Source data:
== Segment start ==

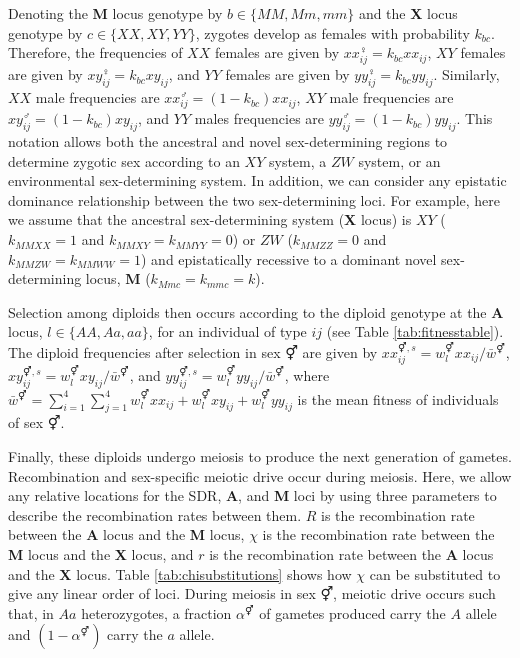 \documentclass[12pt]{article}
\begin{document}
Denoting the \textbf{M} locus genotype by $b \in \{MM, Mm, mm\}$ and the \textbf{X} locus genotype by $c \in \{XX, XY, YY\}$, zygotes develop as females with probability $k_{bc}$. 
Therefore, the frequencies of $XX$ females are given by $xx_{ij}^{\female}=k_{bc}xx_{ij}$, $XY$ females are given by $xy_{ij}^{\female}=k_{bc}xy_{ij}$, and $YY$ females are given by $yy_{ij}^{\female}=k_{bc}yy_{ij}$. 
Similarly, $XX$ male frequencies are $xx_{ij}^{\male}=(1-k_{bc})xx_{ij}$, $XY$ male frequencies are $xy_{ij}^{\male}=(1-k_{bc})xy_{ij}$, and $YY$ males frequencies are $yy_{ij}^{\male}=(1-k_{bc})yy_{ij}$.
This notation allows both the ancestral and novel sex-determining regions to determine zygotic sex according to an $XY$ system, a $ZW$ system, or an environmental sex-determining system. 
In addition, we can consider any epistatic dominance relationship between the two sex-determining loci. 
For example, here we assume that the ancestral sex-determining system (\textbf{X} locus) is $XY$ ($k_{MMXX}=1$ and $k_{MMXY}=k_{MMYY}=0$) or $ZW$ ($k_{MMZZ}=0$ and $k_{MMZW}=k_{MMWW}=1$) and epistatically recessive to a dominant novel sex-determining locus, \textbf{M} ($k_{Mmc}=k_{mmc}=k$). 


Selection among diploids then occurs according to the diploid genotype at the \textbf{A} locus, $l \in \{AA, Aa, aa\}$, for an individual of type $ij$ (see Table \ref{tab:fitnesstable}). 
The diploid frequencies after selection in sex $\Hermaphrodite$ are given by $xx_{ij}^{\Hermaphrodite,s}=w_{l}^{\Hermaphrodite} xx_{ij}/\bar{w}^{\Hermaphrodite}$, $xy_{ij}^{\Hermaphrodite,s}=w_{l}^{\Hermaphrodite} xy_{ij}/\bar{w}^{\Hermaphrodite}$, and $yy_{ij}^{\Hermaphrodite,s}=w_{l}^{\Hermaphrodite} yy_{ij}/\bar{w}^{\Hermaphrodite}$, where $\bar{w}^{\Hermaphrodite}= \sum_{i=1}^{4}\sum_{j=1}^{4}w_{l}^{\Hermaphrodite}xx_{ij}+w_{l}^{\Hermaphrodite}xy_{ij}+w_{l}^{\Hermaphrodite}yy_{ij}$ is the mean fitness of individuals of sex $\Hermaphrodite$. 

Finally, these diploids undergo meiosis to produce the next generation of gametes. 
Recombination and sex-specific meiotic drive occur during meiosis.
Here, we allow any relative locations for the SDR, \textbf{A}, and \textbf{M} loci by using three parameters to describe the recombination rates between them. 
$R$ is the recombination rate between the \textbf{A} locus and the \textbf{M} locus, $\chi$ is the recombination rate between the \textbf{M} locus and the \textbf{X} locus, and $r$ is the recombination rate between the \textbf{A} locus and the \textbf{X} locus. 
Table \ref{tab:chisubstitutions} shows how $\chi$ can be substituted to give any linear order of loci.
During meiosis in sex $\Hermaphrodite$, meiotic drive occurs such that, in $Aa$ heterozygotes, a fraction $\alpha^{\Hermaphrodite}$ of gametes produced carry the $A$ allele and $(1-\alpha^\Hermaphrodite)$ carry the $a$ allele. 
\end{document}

== Segment end ==
== Segment start ==

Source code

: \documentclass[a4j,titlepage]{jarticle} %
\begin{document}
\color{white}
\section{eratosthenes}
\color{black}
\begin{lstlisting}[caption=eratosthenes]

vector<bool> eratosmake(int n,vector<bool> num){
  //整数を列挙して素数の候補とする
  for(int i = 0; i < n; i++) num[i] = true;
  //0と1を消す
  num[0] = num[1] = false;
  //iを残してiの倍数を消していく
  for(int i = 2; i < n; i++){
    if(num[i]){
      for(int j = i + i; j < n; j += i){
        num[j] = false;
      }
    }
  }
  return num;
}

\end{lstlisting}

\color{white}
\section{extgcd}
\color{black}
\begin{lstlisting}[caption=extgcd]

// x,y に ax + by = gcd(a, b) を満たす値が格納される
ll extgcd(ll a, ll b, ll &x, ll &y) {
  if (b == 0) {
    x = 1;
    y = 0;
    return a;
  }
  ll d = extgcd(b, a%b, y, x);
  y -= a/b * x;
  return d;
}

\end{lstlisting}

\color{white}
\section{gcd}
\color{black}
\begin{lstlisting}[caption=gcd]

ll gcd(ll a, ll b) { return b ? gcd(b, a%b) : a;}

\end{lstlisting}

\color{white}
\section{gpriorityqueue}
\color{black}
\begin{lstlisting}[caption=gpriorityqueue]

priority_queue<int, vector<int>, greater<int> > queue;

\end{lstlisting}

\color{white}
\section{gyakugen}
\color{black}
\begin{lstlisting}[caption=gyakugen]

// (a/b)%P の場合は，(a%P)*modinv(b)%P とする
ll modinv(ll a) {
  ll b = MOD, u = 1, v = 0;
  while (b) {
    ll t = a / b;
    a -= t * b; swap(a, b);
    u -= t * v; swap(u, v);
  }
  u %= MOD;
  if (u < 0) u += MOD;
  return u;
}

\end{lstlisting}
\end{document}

== Segment end ==
== Segment start ==

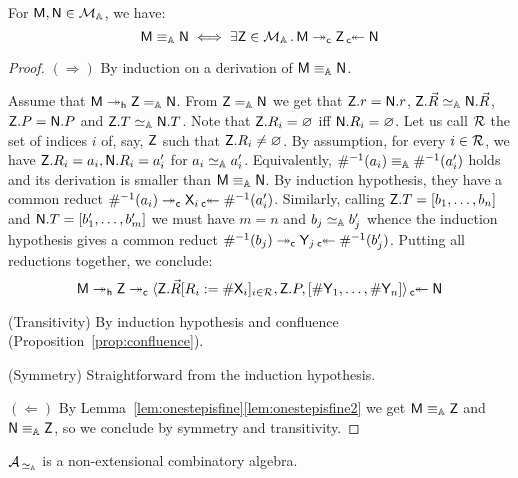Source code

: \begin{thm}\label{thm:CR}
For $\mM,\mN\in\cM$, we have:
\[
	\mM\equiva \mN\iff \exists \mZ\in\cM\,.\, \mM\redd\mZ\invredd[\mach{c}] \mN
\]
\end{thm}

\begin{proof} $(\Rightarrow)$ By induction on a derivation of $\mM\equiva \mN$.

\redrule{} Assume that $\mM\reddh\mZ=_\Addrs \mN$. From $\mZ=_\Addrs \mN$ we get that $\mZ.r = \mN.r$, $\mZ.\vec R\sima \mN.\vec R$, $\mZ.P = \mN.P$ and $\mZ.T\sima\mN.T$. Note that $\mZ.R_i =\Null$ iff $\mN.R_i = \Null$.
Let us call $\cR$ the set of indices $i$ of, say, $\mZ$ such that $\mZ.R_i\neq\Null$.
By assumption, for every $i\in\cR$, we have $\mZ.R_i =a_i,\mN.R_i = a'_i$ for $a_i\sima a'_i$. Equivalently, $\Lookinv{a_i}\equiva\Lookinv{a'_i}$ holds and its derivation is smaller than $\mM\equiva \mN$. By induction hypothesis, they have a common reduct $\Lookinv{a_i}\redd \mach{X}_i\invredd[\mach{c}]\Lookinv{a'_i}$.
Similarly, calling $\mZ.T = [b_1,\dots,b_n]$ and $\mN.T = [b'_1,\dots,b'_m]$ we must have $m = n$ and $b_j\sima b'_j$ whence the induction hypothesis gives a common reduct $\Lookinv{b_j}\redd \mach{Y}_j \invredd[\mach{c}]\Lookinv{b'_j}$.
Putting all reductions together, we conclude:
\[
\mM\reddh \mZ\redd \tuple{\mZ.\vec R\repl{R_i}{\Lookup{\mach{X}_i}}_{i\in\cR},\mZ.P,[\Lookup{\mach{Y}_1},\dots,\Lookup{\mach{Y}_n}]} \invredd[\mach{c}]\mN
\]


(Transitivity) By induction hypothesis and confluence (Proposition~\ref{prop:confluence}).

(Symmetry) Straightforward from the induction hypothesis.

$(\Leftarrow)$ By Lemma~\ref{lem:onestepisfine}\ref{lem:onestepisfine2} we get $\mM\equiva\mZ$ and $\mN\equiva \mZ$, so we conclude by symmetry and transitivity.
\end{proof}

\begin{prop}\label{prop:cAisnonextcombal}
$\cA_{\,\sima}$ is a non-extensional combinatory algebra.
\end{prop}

== Segment end ==

#### WHAT YOU NEED TO DO
Check each line above for the string "derivation", then copy the ones that have it.

#### REPLY
\begin{proof} $(\Rightarrow)$ By induction on a derivation of $\mM\equiva \mN$.
By assumption, for every $i\in\cR$, we have $\mZ.R_i =a_i,\mN.R_i = a'_i$ for $a_i\sima a'_i$. Equivalently, $\Lookinv{a_i}\equiva\Lookinv{a'_i}$ holds and its derivation is smaller than $\mM\equiva \mN$. By induction hypothesis, they have a common reduct $\Lookinv{a_i}\redd \mach{X}_i\invredd[\mach{c}]\Lookinv{a'_i}$.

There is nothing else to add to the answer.